[[ SOURCE MATERIAL open ]]
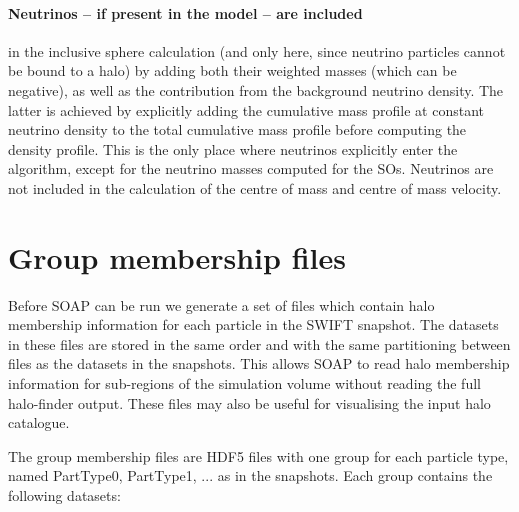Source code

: \documentclass{article}
\begin{document}
\paragraph{Neutrinos -- if present in the model -- are included} in the inclusive sphere calculation (and only 
here, since neutrino particles cannot be bound to a halo) by adding both their weighted masses (which can be 
negative), as well as the contribution from the background neutrino density. The latter is achieved by 
explicitly adding the cumulative mass profile at constant neutrino density to the total cumulative mass 
profile before computing the density profile. This is the only place where neutrinos explicitly enter the 
algorithm, except for the neutrino masses computed for the SOs. Neutrinos are not included in the calculation 
of the centre of mass and centre of mass velocity.

\section{Group membership files}

Before SOAP can be run we generate a set of files which contain halo
membership information for each particle in the SWIFT snapshot. The
datasets in these files are stored in the same order and with the same
partitioning between files as the datasets in the snapshots. This
allows SOAP to read halo membership information for sub-regions of the
simulation volume without reading the full halo-finder output. These files may
also be useful for visualising the input halo catalogue.

The group membership files are HDF5 files with one group for each
particle type, named PartType0, PartType1, ... as in the
snapshots. Each group contains the following datasets:
\end{document}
[[ SOURCE MATERIAL closed ]]
■ **EXERCISE**
A single number is required: the count of lines in the data above that include the word "only".

■ **RESULT FOR THIS EXERCISE**
2